__TASK DESCRIPTION__: Leave every image out, and print the remaining lines below exactly.
START TASK DATA
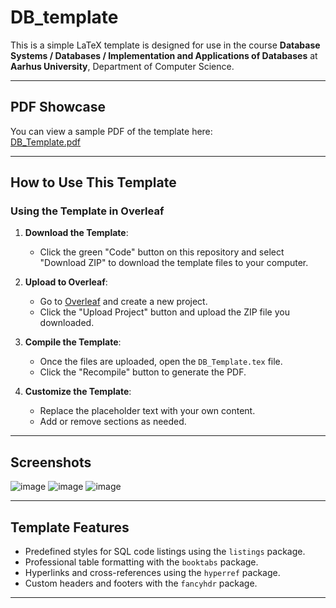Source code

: # DB_template
This is a simple LaTeX template is designed for use in the course **Database Systems / Databases / Implementation and Applications of Databases** at **Aarhus University**, Department of Computer Science.

---

## PDF Showcase
You can view a sample PDF of the template here:  
[DB_Template.pdf](https://github.com/YusufABM/DB_template/blob/main/DB_Template.pdf)

---

## How to Use This Template

### **Using the Template in Overleaf**
1. **Download the Template**:
   - Click the green "Code" button on this repository and select "Download ZIP" to download the template files to your computer.

2. **Upload to Overleaf**:
   - Go to [Overleaf](https://www.overleaf.com/) and create a new project.
   - Click the "Upload Project" button and upload the ZIP file you downloaded.

3. **Compile the Template**:
   - Once the files are uploaded, open the `DB_Template.tex` file.
   - Click the "Recompile" button to generate the PDF.

4. **Customize the Template**:
   - Replace the placeholder text with your own content.
   - Add or remove sections as needed.

---

## Screenshots

![image](https://github.com/user-attachments/assets/acf31d82-084f-41bd-8b67-f396951cd8ed)
![image](https://github.com/user-attachments/assets/6ccca1a9-b3e1-4c1f-a201-e9dc09f09839)
![image](https://github.com/user-attachments/assets/8e21b217-c961-49d6-8284-54928c149c20)

---

## Template Features
- Predefined styles for SQL code listings using the `listings` package.
- Professional table formatting with the `booktabs` package.
- Hyperlinks and cross-references using the `hyperref` package.
- Custom headers and footers with the `fancyhdr` package.

---

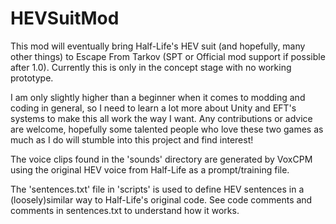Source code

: # HEVSuitMod

This mod will eventually bring Half-Life's HEV suit (and hopefully, many other things) to Escape From Tarkov (SPT or Official mod support if possible after 1.0).
Currently this is only in the concept stage with no working prototype.

I am only slightly higher than a beginner when it comes to modding and coding in general, so I need to learn a lot
more about Unity and EFT's systems to make this all work the way I want. Any contributions or advice are welcome,
hopefully some talented people who love these two games as much as I do will stumble into this project and find interest!

The voice clips found in the 'sounds' directory are generated by VoxCPM using the original HEV voice from Half-Life
as a prompt/training file.

The 'sentences.txt' file in 'scripts' is used to define HEV sentences in a (loosely)similar way to Half-Life's original code.
See code comments and comments in sentences.txt to understand how it works.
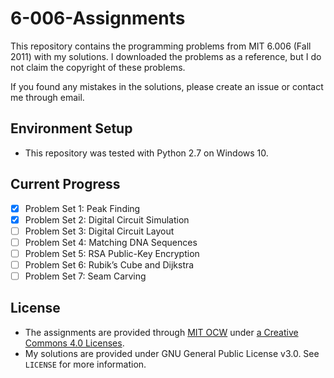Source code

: # 6-006-Assignments

This repository contains the programming problems from MIT 6.006 (Fall 2011) with my solutions.
I downloaded the problems as a reference, but I do not claim the copyright of these problems.

If you found any mistakes in the solutions, please create an issue or contact me through email.

## Environment Setup

* This repository was tested with Python 2.7 on Windows 10.

## Current Progress

* [x] Problem Set 1: Peak Finding
* [x] Problem Set 2: Digital Circuit Simulation
* [ ] Problem Set 3: Digital Circuit Layout
* [ ] Problem Set 4: Matching DNA Sequences
* [ ] Problem Set 5: RSA Public-Key Encryption
* [ ] Problem Set 6: Rubik’s Cube and Dijkstra
* [ ] Problem Set 7: Seam Carving

## License

* The assignments are provided through [MIT OCW](https://ocw.mit.edu/index.htm) under [a Creative Commons 4.0 Licenses](https://ocw.mit.edu/terms/).
* My solutions are provided under GNU General Public License v3.0. See `LICENSE` for more information.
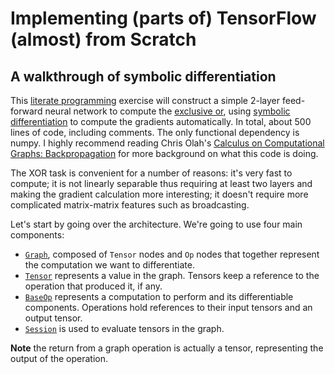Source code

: # Implementing (parts of) TensorFlow (almost) from Scratch
## A walkthrough of symbolic differentiation

This [literate programming](https://en.wikipedia.org/wiki/Literate_programming) exercise will construct a simple 2-layer feed-forward neural network to compute the [exclusive or](https://en.wikipedia.org/wiki/Exclusive_or), using [symbolic differentiation](https://en.wikipedia.org/wiki/Automatic_differentiation) to compute the gradients automatically. In total, about 500 lines of code, including comments. The only functional dependency is numpy. I highly recommend reading Chris Olah's [Calculus on Computational Graphs: Backpropagation](http://colah.github.io/posts/2015-08-Backprop/) for more background on what this code is doing.

The XOR task is convenient for a number of reasons: it's very fast to compute; it is not linearly separable thus requiring at least two layers and making the gradient calculation more interesting; it doesn't require more complicated matrix-matrix features such as broadcasting.

Let's start by going over the architecture. We're going to use four main components:

  - [`Graph`](graph.py), composed of `Tensor` nodes and `Op` nodes that together represent the computation we want to differentiate.
  - [`Tensor`](tensor.py) represents a value in the graph. Tensors keep a reference to the operation that produced it, if any.
  - [`BaseOp`](ops.py) represents a computation to perform and its differentiable components. Operations hold references to their input tensors and an output tensor.
  - [`Session`](session.py) is used to evaluate tensors in the graph.

**Note** the return from a graph operation is actually a tensor, representing the output of the operation.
END TASK DATA
__SOLVED EXERCISE__:
Source code

: # DB_template
This is a simple LaTeX template is designed for use in the course **Database Systems / Databases / Implementation and Applications of Databases** at **Aarhus University**, Department of Computer Science.

---

## PDF Showcase
You can view a sample PDF of the template here:  
[DB_Template.pdf](https://github.com/YusufABM/DB_template/blob/main/DB_Template.pdf)

---

## How to Use This Template

### **Using the Template in Overleaf**
1. **Download the Template**:
   - Click the green "Code" button on this repository and select "Download ZIP" to download the template files to your computer.

2. **Upload to Overleaf**:
   - Go to [Overleaf](https://www.overleaf.com/) and create a new project.
   - Click the "Upload Project" button and upload the ZIP file you downloaded.

3. **Compile the Template**:
   - Once the files are uploaded, open the `DB_Template.tex` file.
   - Click the "Recompile" button to generate the PDF.

4. **Customize the Template**:
   - Replace the placeholder text with your own content.
   - Add or remove sections as needed.

---

## Screenshots

![image](https://github.com/user-attachments/assets/acf31d82-084f-41bd-8b67-f396951cd8ed)
![image](https://github.com/user-attachments/assets/6ccca1a9-b3e1-4c1f-a201-e9dc09f09839)
![image](https://github.com/user-attachments/assets/8e21b217-c961-49d6-8284-54928c149c20)

---

## Template Features
- Predefined styles for SQL code listings using the `listings` package.
- Professional table formatting with the `booktabs` package.
- Hyperlinks and cross-references using the `hyperref` package.
- Custom headers and footers with the `fancyhdr` package.

---

Source code

: # HEVSuitMod

This mod will eventually bring Half-Life's HEV suit (and hopefully, many other things) to Escape From Tarkov (SPT or Official mod support if possible after 1.0).
Currently this is only in the concept stage with no working prototype.

I am only slightly higher than a beginner when it comes to modding and coding in general, so I need to learn a lot
more about Unity and EFT's systems to make this all work the way I want. Any contributions or advice are welcome,
hopefully some talented people who love these two games as much as I do will stumble into this project and find interest!

The voice clips found in the 'sounds' directory are generated by VoxCPM using the original HEV voice from Half-Life
as a prompt/training file.

The 'sentences.txt' file in 'scripts' is used to define HEV sentences in a (loosely)similar way to Half-Life's original code.
See code comments and comments in sentences.txt to understand how it works.
Source code

: # 6-006-Assignments

This repository contains the programming problems from MIT 6.006 (Fall 2011) with my solutions.
I downloaded the problems as a reference, but I do not claim the copyright of these problems.

If you found any mistakes in the solutions, please create an issue or contact me through email.

## Environment Setup

* This repository was tested with Python 2.7 on Windows 10.

## Current Progress

* [x] Problem Set 1: Peak Finding
* [x] Problem Set 2: Digital Circuit Simulation
* [ ] Problem Set 3: Digital Circuit Layout
* [ ] Problem Set 4: Matching DNA Sequences
* [ ] Problem Set 5: RSA Public-Key Encryption
* [ ] Problem Set 6: Rubik’s Cube and Dijkstra
* [ ] Problem Set 7: Seam Carving

## License

* The assignments are provided through [MIT OCW](https://ocw.mit.edu/index.htm) under [a Creative Commons 4.0 Licenses](https://ocw.mit.edu/terms/).
* My solutions are provided under GNU General Public License v3.0. See `LICENSE` for more information.
Source code

: # Implementing (parts of) TensorFlow (almost) from Scratch
## A walkthrough of symbolic differentiation

This [literate programming](https://en.wikipedia.org/wiki/Literate_programming) exercise will construct a simple 2-layer feed-forward neural network to compute the [exclusive or](https://en.wikipedia.org/wiki/Exclusive_or), using [symbolic differentiation](https://en.wikipedia.org/wiki/Automatic_differentiation) to compute the gradients automatically. In total, about 500 lines of code, including comments. The only functional dependency is numpy. I highly recommend reading Chris Olah's [Calculus on Computational Graphs: Backpropagation](http://colah.github.io/posts/2015-08-Backprop/) for more background on what this code is doing.

The XOR task is convenient for a number of reasons: it's very fast to compute; it is not linearly separable thus requiring at least two layers and making the gradient calculation more interesting; it doesn't require more complicated matrix-matrix features such as broadcasting.

Let's start by going over the architecture. We're going to use four main components:

  - [`Graph`](graph.py), composed of `Tensor` nodes and `Op` nodes that together represent the computation we want to differentiate.
  - [`Tensor`](tensor.py) represents a value in the graph. Tensors keep a reference to the operation that produced it, if any.
  - [`BaseOp`](ops.py) represents a computation to perform and its differentiable components. Operations hold references to their input tensors and an output tensor.
  - [`Session`](session.py) is used to evaluate tensors in the graph.

**Note** the return from a graph operation is actually a tensor, representing the output of the operation.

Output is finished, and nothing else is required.